Communities with access to information are much more empowered and become responsible for their own development. The productive impact is immense for the small producers who begin to have direct access to various markets, both in terms of inputs and for their own products, escaping from the varied financial and commercial intermediation systems. Generalized digital inclusion is a powerful opening in the changing process which has today become indispensable. As sustained by so many analysts, we must ensure the flexibility of patents to allow universal access to information for the technological changes demanded by sustainable development. See The Zero Marginal Cost Society by Jeremy Rifkin.

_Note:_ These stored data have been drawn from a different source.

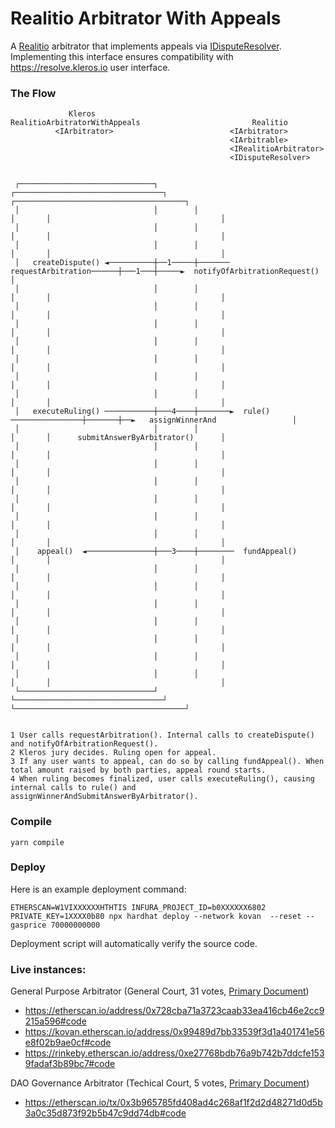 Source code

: # Realitio Arbitrator With Appeals

A [Realitio](https://github.com/RealityETH/monorepo/blob/main/packages/contracts/development/contracts/Realitio_v2_1.sol) arbitrator that implements appeals via [IDisputeResolver](https://github.com/kleros/dispute-resolver-interface-contract). Implementing this interface ensures compatibility with https://resolve.kleros.io user interface.

### The Flow

```
             Kleros                         RealitioArbitratorWithAppeals                         Realitio
          <IArbitrator>                          <IArbitrator>
                                                 <IArbitrable>
                                                 <IRealitioArbitrator>
                                                 <IDisputeResolver>


 ┌──────────────────────────────┐        ┌─────────────────────────────────┐       ┌──────────────────────────────────────┐
 │                              │        │                                 │       │                                      │
 │                              │        │                                 │       │                                      │
 │                              │        │                                 │       │                                      │
 │   createDispute() ◄──────────┼──1─────┼───────  requestArbitration──────┼───1───┼─────►  notifyOfArbitrationRequest()  │
 │                              │        │                                 │       │                                      │
 │                              │        │                                 │       │                                      │
 │                              │        │                                 │       │                                      │
 │                              │        │                                 │       │                                      │
 │                              │        │                                 │       │                                      │
 │                              │        │                                 │       │                                      │
 │                              │        │                                 │       │                                      │
 │   executeRuling() ───────────┼───4────┼───────►  rule() ────────────────┼───────┼──►   assignWinnerAnd                 │
 │                              │        │                                 │       │      submitAnswerByArbitrator()      │
 │                              │        │                                 │       │                                      │
 │                              │        │                                 │       │                                      │
 │                              │        │                                 │       │                                      │
 │                              │        │                                 │       │                                      │
 │                              │        │                                 │       │                                      │
 │                              │        │                                 │       │                                      │
 │    appeal()  ◄───────────────┼───3────┼────────  fundAppeal()           │       │                                      │
 │                              │        │                                 │       │                                      │
 │                              │        │                                 │       │                                      │
 │                              │        │                                 │       │                                      │
 │                              │        │                                 │       │                                      │
 │                              │        │                                 │       │                                      │
 │                              │        │                                 │       │                                      │
 │                              │        │                                 │       │                                      │
 └──────────────────────────────┘        └─────────────────────────────────┘       └──────────────────────────────────────┘


1 User calls requestArbitration(). Internal calls to createDispute() and notifyOfArbitrationRequest().
2 Kleros jury decides. Ruling open for appeal.
3 If any user wants to appeal, can do so by calling fundAppeal(). When total amount raised by both parties, appeal round starts.
4 When ruling becomes finalized, user calls executeRuling(), causing internal calls to rule() and assignWinnerAndSubmitAnswerByArbitrator().
```

### Compile

`yarn compile`

### Deploy

Here is an example deployment command: 

`ETHERSCAN=W1VIXXXXXXHTHTIS INFURA_PROJECT_ID=b0XXXXXX6802 PRIVATE_KEY=1XXXX0b80 npx hardhat deploy --network kovan  --reset --gasprice 70000000000`


Deployment script will automatically verify the source code.

### Live instances:

General Purpose Arbitrator (General Court, 31 votes, [Primary Document](https://ipfs.kleros.io/ipfs/QmaUr6hnSVxYD899xdcn2GUVtXVjXoSXKZbce3zFtGWw4H/Question_Resolution_Policy.pdf)) 
- https://etherscan.io/address/0x728cba71a3723caab33ea416cb46e2cc9215a596#code
- https://kovan.etherscan.io/address/0x99489d7bb33539f3d1a401741e56e8f02b9ae0cf#code
- https://rinkeby.etherscan.io/address/0xe27768bdb76a9b742b7ddcfe1539fadaf3b89bc7#code

DAO Governance Arbitrator (Techical Court, 5 votes, [Primary Document](https://ipfs.kleros.io/ipfs/QmXyo9M4Z2XY6Nw9UfuuUNzKXXNhvt24q6pejuN9RYWPMr/Reality_Module_Governance_Oracle-Question_Resolution_Policy.pdf)) 
- https://etherscan.io/tx/0x3b965785fd408ad4c268af1f2d2d48271d0d5b3a0c35d873f92b5b47c9dd74db#code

X – Thou shalt not deprive thy fellowman of his word
Democratize communication
Communication is one of the most dynamic areas in terms of its impact on social transformation. We are permanently surrounded by messages. Our children spend hours watching marketing campaigns. The communication industry, with its impressive national and international concentration of control, generated a global way of life industry and obsessive consumerism, which in turn reinforced elitism, inequality, and the waste of resources as a symbol of success. The integrated system permits the costs of media and marketing campaigns to be thrown in with the production costs of the products we are called upon to purchase, and we end up bombarded by a permanent idiotic chatter paid out of our pockets.
More recently, corporations have used this road to generate a positive image of themselves, as if they were green, nice, and concerned persons. The electromagnetic spectrum these messages use is a natural, public asset, and access to public, free, and intelligent information for the whole planet is simply on our doorstep. By gradually expanding the numerous alternative forms of communication that are popping up in so many ways, we can introduce a new culture, another vision of the world, a more diversified and less pasteurized culture, and pluralism in place of religious, political, or commercial fundamentalism. Read The Chaos Machine, by Max Fisher.
In fact, in a balanced society, everyone will live better. Tolerance for a world where 800 million go hungry, where some 6 million children die every year of preventable causes, and where the natural riches of the planet are dilapidated for the profit of irresponsible corporations and their billionaires, is growing thin.